━━━━━ RECORDS SHOWN ━━━━━

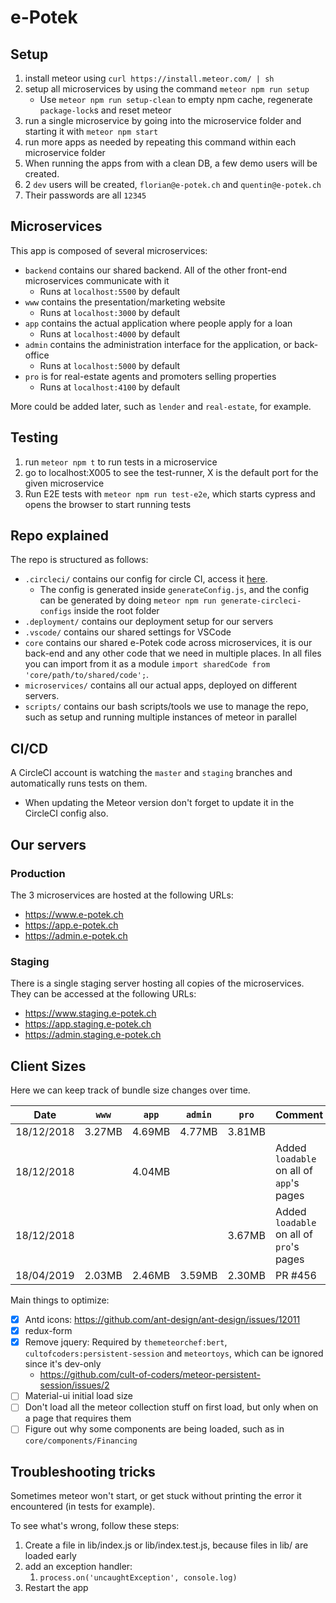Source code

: # e-Potek

## Setup

1.  install meteor using `curl https://install.meteor.com/ | sh`
1.  setup all microservices by using the command `meteor npm run setup`
    - Use `meteor npm run setup-clean` to empty npm cache, regenerate `package-lock`s and reset meteor
1.  run a single microservice by going into the microservice folder and starting it with `meteor npm start`
  1.  run more apps as needed by repeating this command within each microservice folder
1. When running the apps from with a clean DB, a few demo users will be created.
  1. 2 `dev` users will be created, `florian@e-potek.ch` and `quentin@e-potek.ch`
  1. Their passwords are all `12345`

## Microservices

This app is composed of several microservices:

- `backend` contains our shared backend. All of the other front-end microservices communicate with it
  - Runs at `localhost:5500` by default
- `www` contains the presentation/marketing website
  - Runs at `localhost:3000` by default
- `app` contains the actual application where people apply for a loan
  - Runs at `localhost:4000` by default
- `admin` contains the administration interface for the application, or back-office
  - Runs at `localhost:5000` by default
- `pro` is for real-estate agents and promoters selling properties
  - Runs at `localhost:4100` by default

More could be added later, such as `lender` and `real-estate`, for example.

## Testing

1.  run `meteor npm t` to run tests in a microservice
1.  go to localhost:X005 to see the test-runner, X is the default port for the given microservice
1.  Run E2E tests with `meteor npm run test-e2e`, which starts cypress and opens the browser to start running tests

## Repo explained

The repo is structured as follows:

- `.circleci/` contains our config for circle CI, access it [here](https://circleci.com/gh/e-Potek).
  - The config is generated inside `generateConfig.js`, and the config can be generated by doing `meteor npm run generate-circleci-configs` inside the root folder
- `.deployment/` contains our deployment setup for our servers
- `.vscode/` contains our shared settings for VSCode
- `core` contains our shared e-Potek code across microservices, it is our back-end and any other code that we need in multiple places. In all files you can import from it as a module `import sharedCode from 'core/path/to/shared/code';`.
- `microservices/` contains all our actual apps, deployed on different servers.
- `scripts/` contains our bash scripts/tools we use to manage the repo, such as setup and running multiple instances of meteor in parallel

## CI/CD

A CircleCI account is watching the `master` and `staging` branches and automatically runs tests on them.

- When updating the Meteor version don't forget to update it in the CircleCI config also.

## Our servers

### Production

The 3 microservices are hosted at the following URLs:

- https://www.e-potek.ch
- https://app.e-potek.ch
- https://admin.e-potek.ch

### Staging

There is a single staging server hosting all copies of the microservices. They can be accessed at the following URLs:

- https://www.staging.e-potek.ch
- https://app.staging.e-potek.ch
- https://admin.staging.e-potek.ch

## Client Sizes

Here we can keep track of bundle size changes over time.

| Date       | `www`  | `app`  | `admin` | `pro`  | Comment                                  |
| ---------- | ------ | ------ | ------- | ------ | ---------------------------------------- |
| 18/12/2018 | 3.27MB | 4.69MB | 4.77MB  | 3.81MB |                                          |
| 18/12/2018 |        | 4.04MB |         |        | Added `loadable` on all of `app`'s pages |
| 18/12/2018 |        |        |         | 3.67MB | Added `loadable` on all of `pro`'s pages |
| 18/04/2019 | 2.03MB | 2.46MB | 3.59MB  | 2.30MB | PR #456                                  |

Main things to optimize:

- [x] Antd icons: https://github.com/ant-design/ant-design/issues/12011
- [x] redux-form
- [x] Remove jquery: Required by `themeteorchef:bert`, `cultofcoders:persistent-session` and `meteortoys`, which can be ignored since it's dev-only
  - https://github.com/cult-of-coders/meteor-persistent-session/issues/2
- [ ] Material-ui initial load size
- [ ] Don't load all the meteor collection stuff on first load, but only when on a page that requires them
- [ ] Figure out why some components are being loaded, such as in `core/components/Financing`

## Troubleshooting tricks

Sometimes meteor won't start, or get stuck without printing the error it encountered (in tests for example).

To see what's wrong, follow these steps:

1. Create a file in lib/index.js or lib/index.test.js, because files in lib/ are loaded early
2. add an exception handler:
   1. `process.on('uncaughtException', console.log)`
3. Restart the app
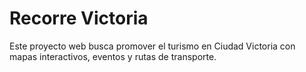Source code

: # Recorre Victoria

Este proyecto web busca promover el turismo en Ciudad Victoria con mapas interactivos, eventos y rutas de transporte.
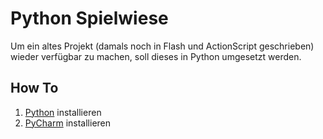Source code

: # Python Spielwiese

Um ein altes Projekt (damals noch in Flash und ActionScript geschrieben) wieder verfügbar zu machen,
soll dieses in Python umgesetzt werden.


## How To

1. [Python](https://www.python.org/downloads/release/python-3105/) installieren
2. [PyCharm](https://www.jetbrains.com/de-de/pycharm/download/download-thanks.html?platform=mac&code=PCC) installieren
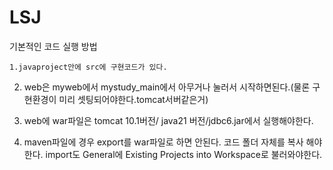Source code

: # LSJ
기본적인 코드 실행 방법

    1.javaproject안에 src에 구현코드가 있다.

2. web은 myweb에서 mystudy_main에서 아무거나 눌러서 시작하면된다.(물론 구현환경이 미리 셋팅되어야한다.tomcat서버같은거)

3. web에 war파일은 tomcat 10.1버전/ java21 버전/jdbc6.jar에서 실행해야한다.

4. maven파일에 경우 export를 war파일로 하면 안된다. 코드 폴더 자체를 복사 해야한다. import도 General에 Existing Projects into Workspace로 불러와야한다. 
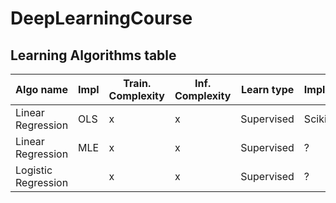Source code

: # DeepLearningCourse


## Learning Algorithms table

| Algo name | Impl | Train. Complexity | Inf. Complexity | Learn type | Implementations |
|-----------|------|-------------------|-----------------|------------|-----------------|
| Linear Regression | OLS | x | x | Supervised | Scikit |
| Linear Regression | MLE | x | x | Supervised | ? |
| Logistic Regression |  | x | x | Supervised | ? |
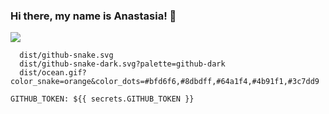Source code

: ### Hi there, my name is Anastasia! 👋

![](https://komarev.com/ghpvc/?username=almightychica)



      dist/github-snake.svg
      dist/github-snake-dark.svg?palette=github-dark
      dist/ocean.gif?color_snake=orange&color_dots=#bfd6f6,#8dbdff,#64a1f4,#4b91f1,#3c7dd9

    GITHUB_TOKEN: ${{ secrets.GITHUB_TOKEN }}



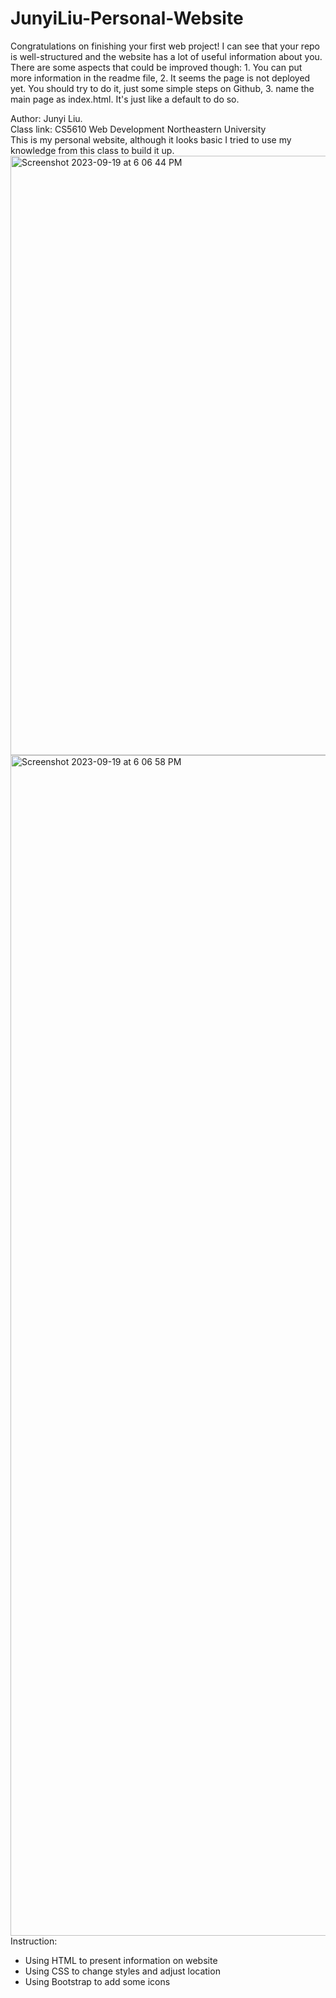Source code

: # JunyiLiu-Personal-Website

Congratulations on finishing your first web project! I can see that your repo is well-structured and the website has a lot of useful information about you. There are some aspects that could be improved though: 1. You can put more information in the readme file, 2. It seems the page is not deployed yet. You should try to do it, just some simple steps on Github, 3. name the main page as index.html. It's just like a default to do so.

<div>Author: Junyi Liu.</div>
<div>Class link: CS5610 Web Development Northeastern University</div>
<div>This is my personal website, although it looks basic I tried to use my knowledge from this class to build it up.</div>



<img width="959" alt="Screenshot 2023-09-19 at 6 06 44 PM" src="https://github.com/junnnyiliu/JunyiLiu-Personal-Website/assets/133163994/2dd8dd91-4c08-40ac-901f-ac912435301b">
<img width="1889" alt="Screenshot 2023-09-19 at 6 06 58 PM" src="https://github.com/junnnyiliu/JunyiLiu-Personal-Website/assets/133163994/e739e0ad-9260-499f-b0a8-cc98e5b31bbb">



<div>Instruction: </div>
<ul>
  <li>Using HTML to present information on website</li>
  <li>Using CSS to change styles and adjust location</li>
  <li>Using Bootstrap to add some icons</li>
</ul>
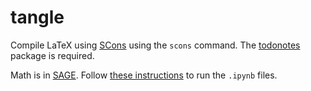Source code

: # tangle

Compile LaTeX using [SCons](http://scons.org/) using the `scons` command.
The [todonotes](http://www.ctan.org/pkg/todonotes) package is required.

Math is in [SAGE](http://www.sagemath.org/).
Follow [these instructions](http://www.liafa.univ-paris-diderot.fr/~labbe/blogue/2013/02/using-sage-in-the-new-ipython-notebook/) to run the `.ipynb` files.
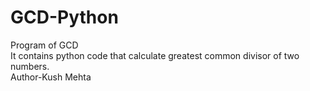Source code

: # GCD-Python
Program of GCD
<br>
It contains python code that calculate greatest common divisor of two numbers.
<br>
Author-Kush Mehta
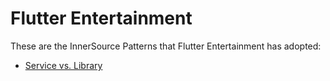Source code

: # Flutter Entertainment

These are the InnerSource Patterns that Flutter Entertainment has adopted:

* [Service vs. Library](../patterns/2-structured/service-vs-library.md)
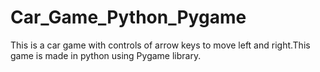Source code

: # Car_Game_Python_Pygame
This is a car game with controls of arrow keys to move left and right.This game is made in python using Pygame library. 

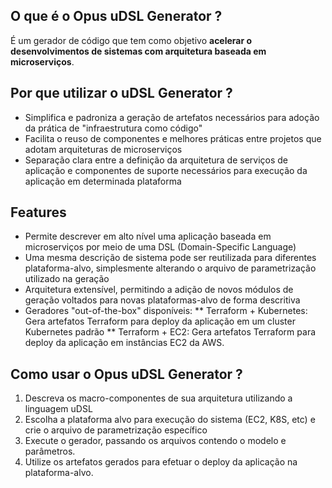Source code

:## O que é o Opus uDSL Generator ?

É um gerador de código que tem como objetivo **acelerar o desenvolvimentos de sistemas com arquitetura baseada
em microserviços**.

## Por que utilizar o uDSL Generator ?

  * Simplifica e padroniza a geração de artefatos necessários para adoção da prática de "infraestrutura como código"
  * Facilita o reuso de componentes e melhores práticas entre projetos  que adotam arquiteturas de microserviços
  * Separação clara entre a definição da arquitetura de serviços de aplicação e componentes de suporte necessários
    para execução da aplicação em determinada plataforma

## Features

  * Permite descrever em alto nível uma aplicação baseada em microserviços por meio de 
    uma DSL (Domain-Specific Language)
  * Uma mesma descrição de sistema pode ser reutilizada para diferentes plataforma-alvo, simplesmente
    alterando o arquivo de parametrização utilizado na geração
  * Arquitetura extensível, permitindo a adição de novos módulos de geração voltados para novas plataformas-alvo
    de forma descritiva
  * Geradores "out-of-the-box" disponíveis:
    ** Terraform + Kubernetes: Gera artefatos Terraform para deploy da aplicação em um cluster Kubernetes padrão
    ** Terraform + EC2: Gera artefatos Terraform para deploy da aplicação em instâncias EC2 da AWS.

## Como usar o Opus uDSL Generator ?

  1. Descreva os macro-componentes de sua arquitetura utilizando a linguagem uDSL
  2. Escolha a plataforma alvo para execução do sistema (EC2, K8S, etc) e crie o arquivo
     de parametrização específico
  3. Execute o gerador, passando os arquivos contendo o modelo e parâmetros.
  4. Utilize os artefatos gerados para efetuar o deploy da aplicação na plataforma-alvo.
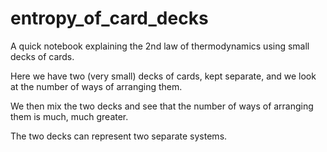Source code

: # entropy_of_card_decks
A quick notebook explaining the 2nd law of thermodynamics using small decks of cards.

Here we have two (very small) decks of cards, kept separate, and we look at the number of ways of arranging them.

We then mix the two decks and see that the number of ways of arranging them is much, much greater.  

The two decks can represent two separate systems.
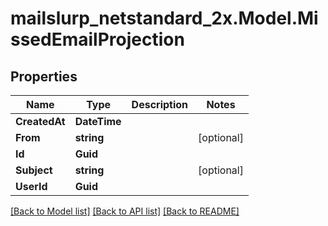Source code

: # mailslurp_netstandard_2x.Model.MissedEmailProjection

## Properties

Name | Type | Description | Notes
------------ | ------------- | ------------- | -------------
**CreatedAt** | **DateTime** |  | 
**From** | **string** |  | [optional] 
**Id** | **Guid** |  | 
**Subject** | **string** |  | [optional] 
**UserId** | **Guid** |  | 

[[Back to Model list]](../README#documentation-for-models) [[Back to API list]](../README#documentation-for-api-endpoints) [[Back to README]](../README)

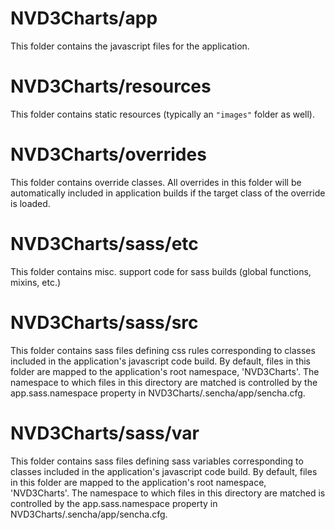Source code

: # NVD3Charts/app

This folder contains the javascript files for the application.

# NVD3Charts/resources

This folder contains static resources (typically an `"images"` folder as well).

# NVD3Charts/overrides

This folder contains override classes. All overrides in this folder will be 
automatically included in application builds if the target class of the override
is loaded.

# NVD3Charts/sass/etc

This folder contains misc. support code for sass builds (global functions, 
mixins, etc.)

# NVD3Charts/sass/src

This folder contains sass files defining css rules corresponding to classes
included in the application's javascript code build.  By default, files in this 
folder are mapped to the application's root namespace, 'NVD3Charts'. The
namespace to which files in this directory are matched is controlled by the
app.sass.namespace property in NVD3Charts/.sencha/app/sencha.cfg. 

# NVD3Charts/sass/var

This folder contains sass files defining sass variables corresponding to classes
included in the application's javascript code build.  By default, files in this 
folder are mapped to the application's root namespace, 'NVD3Charts'. The
namespace to which files in this directory are matched is controlled by the
app.sass.namespace property in NVD3Charts/.sencha/app/sencha.cfg. 
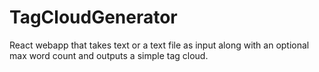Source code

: # TagCloudGenerator

React webapp that takes text or a text file as input along with an optional max word count and outputs a simple tag cloud.
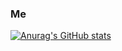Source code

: ### Me

[![Anurag's GitHub stats](https://github-readme-stats.vercel.app/api?username=hevans90&show_icons=true&theme=tokyonight)](https://github.com/anuraghazra/github-readme-stats)


<!--
**hevans90/hevans90** is a ✨ _special_ ✨ repository because its `README.md` (this file) appears on your GitHub profile.

Here are some ideas to get you started:

- 🔭 I’m currently working on ...
- 🌱 I’m currently learning ...
- 👯 I’m looking to collaborate on ...
- 🤔 I’m looking for help with ...
- 💬 Ask me about ...
- 📫 How to reach me: ...
- 😄 Pronouns: ...
- ⚡ Fun fact: ...
-->
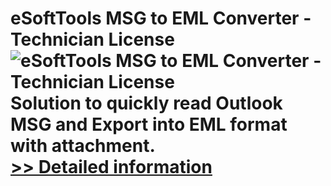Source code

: # eSoftTools MSG to EML Converter - Technician License<br />![eSoftTools MSG to EML Converter - Technician License](https://mycommerce.akamaized.net/api/pimages/P300877912/BIG/300877912.GIF)<br />Solution to quickly read Outlook MSG and Export into EML format with attachment.<br />[>> Detailed information](https://secure.shareit.com/shareit/product.html?productid=300877912&affiliateid=200057808)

━━━━━

== EXERCISE DETAILS ==
The required answer is the exact run of lines above starting at the line with "for our servers" and ending at the line with "18/12/2018 | 3.27MB", with both ends present.

== OUTPUT OF THE TASK ==
- `.deployment/` contains our deployment setup for our servers
- `.vscode/` contains our shared settings for VSCode
- `core` contains our shared e-Potek code across microservices, it is our back-end and any other code that we need in multiple places. In all files you can import from it as a module `import sharedCode from 'core/path/to/shared/code';`.
- `microservices/` contains all our actual apps, deployed on different servers.
- `scripts/` contains our bash scripts/tools we use to manage the repo, such as setup and running multiple instances of meteor in parallel

## CI/CD

A CircleCI account is watching the `master` and `staging` branches and automatically runs tests on them.

- When updating the Meteor version don't forget to update it in the CircleCI config also.

## Our servers

### Production

The 3 microservices are hosted at the following URLs:

- https://www.e-potek.ch
- https://app.e-potek.ch
- https://admin.e-potek.ch

### Staging

There is a single staging server hosting all copies of the microservices. They can be accessed at the following URLs:

- https://www.staging.e-potek.ch
- https://app.staging.e-potek.ch
- https://admin.staging.e-potek.ch

## Client Sizes

Here we can keep track of bundle size changes over time.

| Date       | `www`  | `app`  | `admin` | `pro`  | Comment                                  |
| ---------- | ------ | ------ | ------- | ------ | ---------------------------------------- |
| 18/12/2018 | 3.27MB | 4.69MB | 4.77MB  | 3.81MB |                                          |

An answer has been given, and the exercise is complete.